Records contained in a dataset
+++
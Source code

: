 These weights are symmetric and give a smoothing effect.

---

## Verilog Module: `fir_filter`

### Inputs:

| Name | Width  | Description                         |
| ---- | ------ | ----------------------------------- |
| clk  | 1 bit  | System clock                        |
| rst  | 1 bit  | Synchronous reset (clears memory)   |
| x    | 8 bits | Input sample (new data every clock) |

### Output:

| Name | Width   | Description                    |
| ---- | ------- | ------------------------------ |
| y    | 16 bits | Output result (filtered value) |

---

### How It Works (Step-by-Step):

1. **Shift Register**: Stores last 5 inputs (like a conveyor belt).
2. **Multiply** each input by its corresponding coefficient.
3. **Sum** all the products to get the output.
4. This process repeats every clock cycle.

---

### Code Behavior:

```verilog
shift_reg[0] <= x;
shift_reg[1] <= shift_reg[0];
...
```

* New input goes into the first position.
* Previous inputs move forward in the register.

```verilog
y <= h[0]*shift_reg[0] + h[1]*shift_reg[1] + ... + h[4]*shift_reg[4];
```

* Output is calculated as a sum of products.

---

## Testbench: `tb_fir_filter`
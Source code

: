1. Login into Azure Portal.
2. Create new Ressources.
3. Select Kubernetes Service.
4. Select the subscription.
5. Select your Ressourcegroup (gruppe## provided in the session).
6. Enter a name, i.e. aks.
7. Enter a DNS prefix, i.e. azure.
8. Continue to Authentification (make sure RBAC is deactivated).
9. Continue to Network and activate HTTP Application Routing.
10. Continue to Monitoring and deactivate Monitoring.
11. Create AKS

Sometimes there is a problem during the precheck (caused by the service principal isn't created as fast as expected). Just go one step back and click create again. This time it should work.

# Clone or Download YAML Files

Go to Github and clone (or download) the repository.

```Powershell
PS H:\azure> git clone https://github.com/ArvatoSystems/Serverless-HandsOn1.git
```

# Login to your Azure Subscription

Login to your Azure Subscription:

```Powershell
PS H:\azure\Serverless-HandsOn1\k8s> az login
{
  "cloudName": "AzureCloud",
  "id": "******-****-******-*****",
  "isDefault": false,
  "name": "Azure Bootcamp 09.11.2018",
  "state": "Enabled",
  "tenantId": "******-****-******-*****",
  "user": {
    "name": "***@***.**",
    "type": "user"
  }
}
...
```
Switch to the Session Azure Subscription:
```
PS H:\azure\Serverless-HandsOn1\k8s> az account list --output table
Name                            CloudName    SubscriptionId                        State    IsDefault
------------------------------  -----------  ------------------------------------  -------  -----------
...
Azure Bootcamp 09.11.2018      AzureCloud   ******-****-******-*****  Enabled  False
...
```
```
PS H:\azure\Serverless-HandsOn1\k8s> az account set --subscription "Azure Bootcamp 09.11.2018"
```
+++
**EXERCISE INSTRUCTIONS**
For each line above that contains "products", make a copy.

**RESPONSE BOX**
3. **Sum** all the products to get the output.
* Output is calculated as a sum of products.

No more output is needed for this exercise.